Don’t allow them to abuse you, nor allow yourself to spoil or tolerate them. Otherwise, you will bear the consequences of making a vampire in others.

If you love someone, you set him free and want him to be happy and successful… same goes for yourself (Leviticus 19:18, “love your neighbor as yourself.”)

Loving our vampire neighbors does not mean allowing them to stress us out. Instead, loving them means not spoiling and tolerating them and protecting ourselves from them by putting boundaries or limitations so we can love them properly sans the decaying stress between us.

Unless you’re free from the power of difficult people, you cannot understand and love them.

Remember, you have the power to break free and to protect yourself! You will not be tested beyond your capacity to solve your trials, including freeing yourself from your vampires.

We can protect ourselves from the vampires by preparing for their “Damned if you do; Damned if you don’t” game without the intention to hurt them.

So basic and simple like ABC 123. Here’s how…

Be aware. We need to deliberately and properly prepare for the difficult situations the vampires have had hurling at us time and again; so when it happens again, we already know what to do to protect ourselves and go about the situation to avoid further and unnecessary hurts.

Love ourselves. Loving oneself breeds respect for oneself. It makes us feel good about ourselves; thus loving ourselves naturally and automatically creates sturdy wall that protects us from exhausting vampires. Properly loving ourselves results in good health, good disposition, and doing good to others.

Living with a vampire is tantamount to allowing ourselves to be punished emotionally (sleepless nights and trauma), physically (sickness due to stress), spiritually (losing purpose, dreams, vision, and direction).

Damned if you do… damned if you don’t game.

Imagine this: You’re watching TV at home with your older brother. You’re enjoying the show. You’re laughing, you’re learning. Then suddenly you feel hungry. You get your favorite pasta and bread from the dining table, the last serving and the only food left by your mom for afternoon snack. When you return to the living room, your brother is surfing the channels and asks you to give him your food…  if you will give him the food he will eat them all as he scans the channels through the only remote; if you will not, he will throw hurting words at you, bully you, and will still get the food from you and will not let you hold the remote control as he is watches another show.

So what you do…

      1.    Retreat and find food elsewhere

Take one step backward so you can take two steps forward.
This may mean staying away and taking a break, pausing and catching some breath, and recuperating elsewhere for a while.

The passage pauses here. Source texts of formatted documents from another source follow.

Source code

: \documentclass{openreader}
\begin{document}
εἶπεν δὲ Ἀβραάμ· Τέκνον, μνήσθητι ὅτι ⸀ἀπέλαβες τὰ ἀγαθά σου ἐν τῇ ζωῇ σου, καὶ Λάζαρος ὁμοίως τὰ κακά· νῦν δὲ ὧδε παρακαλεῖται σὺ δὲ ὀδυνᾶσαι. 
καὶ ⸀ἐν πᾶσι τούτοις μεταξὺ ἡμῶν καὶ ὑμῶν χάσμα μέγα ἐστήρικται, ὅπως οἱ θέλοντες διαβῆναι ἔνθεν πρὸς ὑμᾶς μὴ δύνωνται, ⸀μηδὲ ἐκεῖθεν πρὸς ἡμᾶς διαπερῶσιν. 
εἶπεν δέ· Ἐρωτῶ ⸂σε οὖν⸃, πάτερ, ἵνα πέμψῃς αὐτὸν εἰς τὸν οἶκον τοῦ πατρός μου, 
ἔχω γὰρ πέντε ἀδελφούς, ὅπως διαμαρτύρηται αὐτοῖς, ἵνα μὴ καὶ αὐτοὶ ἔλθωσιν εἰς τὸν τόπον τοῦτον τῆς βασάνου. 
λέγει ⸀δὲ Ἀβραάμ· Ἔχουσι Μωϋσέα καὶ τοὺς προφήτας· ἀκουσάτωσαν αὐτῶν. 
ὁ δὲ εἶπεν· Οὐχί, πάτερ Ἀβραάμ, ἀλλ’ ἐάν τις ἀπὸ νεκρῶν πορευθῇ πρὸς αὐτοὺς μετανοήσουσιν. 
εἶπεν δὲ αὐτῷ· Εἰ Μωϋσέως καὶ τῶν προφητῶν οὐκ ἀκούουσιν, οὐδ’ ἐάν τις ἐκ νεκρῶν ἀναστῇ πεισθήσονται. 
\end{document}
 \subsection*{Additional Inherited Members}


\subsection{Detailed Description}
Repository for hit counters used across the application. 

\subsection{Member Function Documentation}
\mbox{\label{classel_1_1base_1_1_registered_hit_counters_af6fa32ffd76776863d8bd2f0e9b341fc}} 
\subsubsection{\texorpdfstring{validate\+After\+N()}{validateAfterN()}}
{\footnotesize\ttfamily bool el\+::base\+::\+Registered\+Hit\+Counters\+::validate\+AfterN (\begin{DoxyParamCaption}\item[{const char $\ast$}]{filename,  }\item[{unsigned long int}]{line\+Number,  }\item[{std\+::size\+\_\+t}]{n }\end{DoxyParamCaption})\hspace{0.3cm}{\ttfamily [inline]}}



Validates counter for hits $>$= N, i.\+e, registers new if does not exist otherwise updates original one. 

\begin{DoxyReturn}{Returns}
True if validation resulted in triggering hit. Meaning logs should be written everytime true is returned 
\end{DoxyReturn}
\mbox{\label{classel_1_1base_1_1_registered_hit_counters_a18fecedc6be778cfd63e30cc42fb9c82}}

It may also mean not cutting relationship with the vampires. It may mean decreasing your time with the vampires. By doing this, you strike your chances of being drained or influenced by the vampire (Proverbs 22:24-25, “Do not make friends with a hot-tempered  person, do not associate with one easily angered, or you may learn their ways and get yourself ensnared.”)

If your boyfriend or girlfriend is cheating on you or manipulating you, then walk out and find food elsewhere. If you have friends who are sucking your energy, joy, and peace, then spend lesser time with them.

      2.      Protect your head and eat your food

Bask in the sun, float on top of the wave.
This entails creating an emotional space between you and the difficult person.

If your vampire is your boss, spouse, or parents, you cannot just walk out immediately and create a physical space; hence you create an emotional space. As Eleanor Roosevelt puts it, “No one can make you feel inferior without your consent.”

We can create emotional space by imagining, especially when the truth is not obvious.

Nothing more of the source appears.